## [Work instructions]
Collect all lines below with the string "false".

## [Stored data entries]
*** Begin section ***

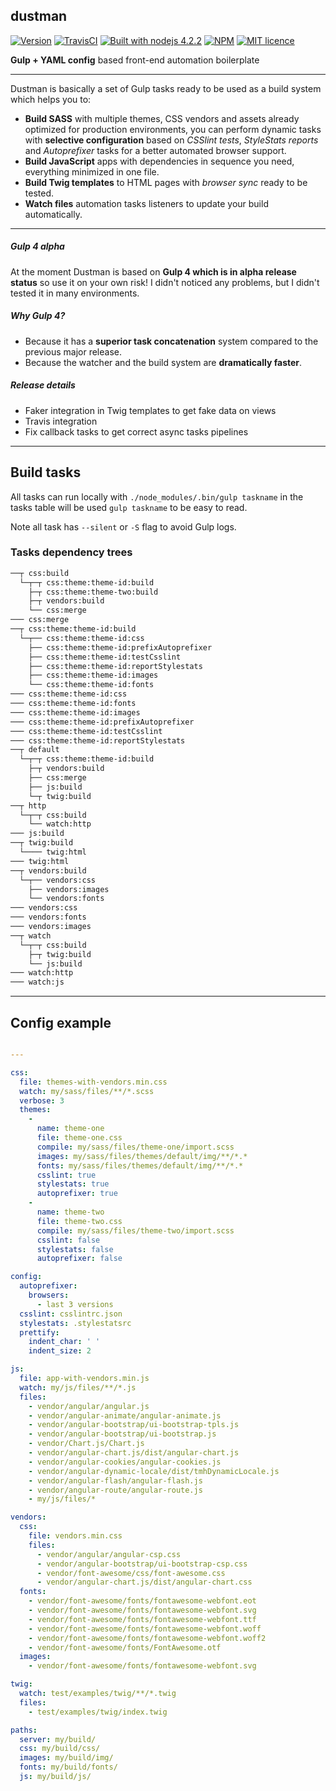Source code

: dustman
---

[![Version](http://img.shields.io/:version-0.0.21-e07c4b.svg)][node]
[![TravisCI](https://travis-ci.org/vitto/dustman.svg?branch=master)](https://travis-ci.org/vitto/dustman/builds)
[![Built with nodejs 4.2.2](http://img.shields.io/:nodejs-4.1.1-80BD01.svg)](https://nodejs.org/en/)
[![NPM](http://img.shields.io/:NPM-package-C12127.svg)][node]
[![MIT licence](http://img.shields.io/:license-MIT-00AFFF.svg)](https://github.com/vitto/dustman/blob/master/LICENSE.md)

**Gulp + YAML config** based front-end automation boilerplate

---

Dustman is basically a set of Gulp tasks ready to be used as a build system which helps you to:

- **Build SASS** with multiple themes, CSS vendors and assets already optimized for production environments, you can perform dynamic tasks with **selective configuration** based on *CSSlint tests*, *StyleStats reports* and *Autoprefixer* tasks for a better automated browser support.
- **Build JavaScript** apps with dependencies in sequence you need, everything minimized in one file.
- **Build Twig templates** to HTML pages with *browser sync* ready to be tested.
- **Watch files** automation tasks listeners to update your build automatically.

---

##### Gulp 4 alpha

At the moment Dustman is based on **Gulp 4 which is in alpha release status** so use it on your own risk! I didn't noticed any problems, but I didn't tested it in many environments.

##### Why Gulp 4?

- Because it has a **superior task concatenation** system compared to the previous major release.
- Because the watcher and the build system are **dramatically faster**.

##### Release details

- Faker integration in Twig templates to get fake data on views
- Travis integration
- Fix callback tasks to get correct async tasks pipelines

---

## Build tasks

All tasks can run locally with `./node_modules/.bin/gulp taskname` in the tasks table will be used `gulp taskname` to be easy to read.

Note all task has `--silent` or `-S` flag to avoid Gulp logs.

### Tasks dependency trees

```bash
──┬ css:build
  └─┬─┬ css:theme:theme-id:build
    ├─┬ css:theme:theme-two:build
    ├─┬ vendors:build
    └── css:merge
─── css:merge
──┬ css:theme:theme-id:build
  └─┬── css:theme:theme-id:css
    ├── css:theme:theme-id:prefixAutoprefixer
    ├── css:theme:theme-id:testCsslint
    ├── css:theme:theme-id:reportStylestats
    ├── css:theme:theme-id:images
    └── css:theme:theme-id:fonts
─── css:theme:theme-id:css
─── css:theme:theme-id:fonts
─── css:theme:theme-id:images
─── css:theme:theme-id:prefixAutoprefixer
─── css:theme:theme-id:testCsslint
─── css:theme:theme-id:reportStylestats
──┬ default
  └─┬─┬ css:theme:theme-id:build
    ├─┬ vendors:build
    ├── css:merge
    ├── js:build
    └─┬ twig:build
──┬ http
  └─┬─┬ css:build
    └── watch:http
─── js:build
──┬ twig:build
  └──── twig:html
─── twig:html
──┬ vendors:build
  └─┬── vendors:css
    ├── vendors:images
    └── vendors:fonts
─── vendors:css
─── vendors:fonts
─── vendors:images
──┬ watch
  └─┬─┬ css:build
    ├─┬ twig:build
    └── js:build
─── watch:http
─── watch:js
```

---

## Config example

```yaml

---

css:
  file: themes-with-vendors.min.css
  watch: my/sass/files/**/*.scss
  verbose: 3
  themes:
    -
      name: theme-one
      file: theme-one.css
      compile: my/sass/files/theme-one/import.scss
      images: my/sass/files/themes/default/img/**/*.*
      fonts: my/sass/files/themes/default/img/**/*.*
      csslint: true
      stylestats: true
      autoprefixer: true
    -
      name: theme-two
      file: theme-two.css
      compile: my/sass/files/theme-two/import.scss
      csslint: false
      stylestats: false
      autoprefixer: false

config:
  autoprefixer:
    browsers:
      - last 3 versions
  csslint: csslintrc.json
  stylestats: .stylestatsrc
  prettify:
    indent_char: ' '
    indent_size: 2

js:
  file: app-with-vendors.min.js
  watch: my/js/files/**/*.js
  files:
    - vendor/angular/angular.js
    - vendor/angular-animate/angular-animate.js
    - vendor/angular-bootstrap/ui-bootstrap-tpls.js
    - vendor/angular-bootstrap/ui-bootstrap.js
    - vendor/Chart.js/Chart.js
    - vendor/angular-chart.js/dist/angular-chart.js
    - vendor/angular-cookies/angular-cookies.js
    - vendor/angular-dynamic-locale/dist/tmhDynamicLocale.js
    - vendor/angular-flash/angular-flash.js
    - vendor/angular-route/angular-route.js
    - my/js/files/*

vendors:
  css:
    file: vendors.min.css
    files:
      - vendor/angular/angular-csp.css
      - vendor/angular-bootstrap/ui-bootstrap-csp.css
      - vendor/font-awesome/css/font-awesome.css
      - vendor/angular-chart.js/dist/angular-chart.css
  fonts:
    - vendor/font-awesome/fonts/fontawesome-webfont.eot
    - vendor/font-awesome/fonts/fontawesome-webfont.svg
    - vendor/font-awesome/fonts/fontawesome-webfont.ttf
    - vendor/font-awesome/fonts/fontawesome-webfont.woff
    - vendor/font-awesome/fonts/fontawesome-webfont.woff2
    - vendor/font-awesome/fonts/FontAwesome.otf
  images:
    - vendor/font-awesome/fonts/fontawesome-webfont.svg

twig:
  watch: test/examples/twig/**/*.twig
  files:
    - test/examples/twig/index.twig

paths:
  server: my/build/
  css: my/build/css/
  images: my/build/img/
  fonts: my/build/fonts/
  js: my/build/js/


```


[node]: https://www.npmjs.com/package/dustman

*** End section ***
*** Begin section ***

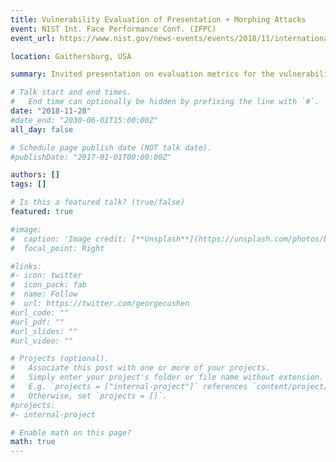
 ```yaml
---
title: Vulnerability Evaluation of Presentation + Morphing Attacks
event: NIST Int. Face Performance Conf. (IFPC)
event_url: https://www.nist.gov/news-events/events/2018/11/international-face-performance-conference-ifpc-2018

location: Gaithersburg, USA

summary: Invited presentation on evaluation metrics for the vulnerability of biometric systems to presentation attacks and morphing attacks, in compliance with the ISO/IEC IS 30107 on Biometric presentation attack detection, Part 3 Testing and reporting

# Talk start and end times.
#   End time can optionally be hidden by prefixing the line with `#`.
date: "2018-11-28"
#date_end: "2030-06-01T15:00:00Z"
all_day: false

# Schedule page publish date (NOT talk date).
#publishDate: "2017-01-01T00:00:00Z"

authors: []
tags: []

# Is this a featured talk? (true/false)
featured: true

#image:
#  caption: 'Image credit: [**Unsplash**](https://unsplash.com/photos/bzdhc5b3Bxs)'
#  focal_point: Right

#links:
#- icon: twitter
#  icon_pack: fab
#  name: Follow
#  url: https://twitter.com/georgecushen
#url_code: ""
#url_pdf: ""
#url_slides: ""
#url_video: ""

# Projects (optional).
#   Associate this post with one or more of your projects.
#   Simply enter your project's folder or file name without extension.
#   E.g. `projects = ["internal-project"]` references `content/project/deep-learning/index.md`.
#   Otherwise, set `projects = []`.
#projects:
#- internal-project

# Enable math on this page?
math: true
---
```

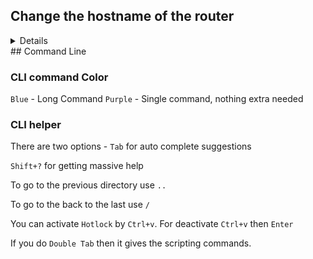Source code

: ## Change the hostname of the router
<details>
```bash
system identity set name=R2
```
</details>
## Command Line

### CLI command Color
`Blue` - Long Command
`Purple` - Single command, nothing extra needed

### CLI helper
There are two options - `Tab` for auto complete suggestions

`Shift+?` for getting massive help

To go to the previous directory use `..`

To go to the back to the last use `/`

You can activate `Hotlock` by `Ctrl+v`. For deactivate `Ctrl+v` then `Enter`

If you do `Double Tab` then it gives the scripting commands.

*** End section ***

## [The completed task]
      csslint: false
      stylestats: false
      autoprefixer: false
all_day: false
# Is this a featured talk? (true/false)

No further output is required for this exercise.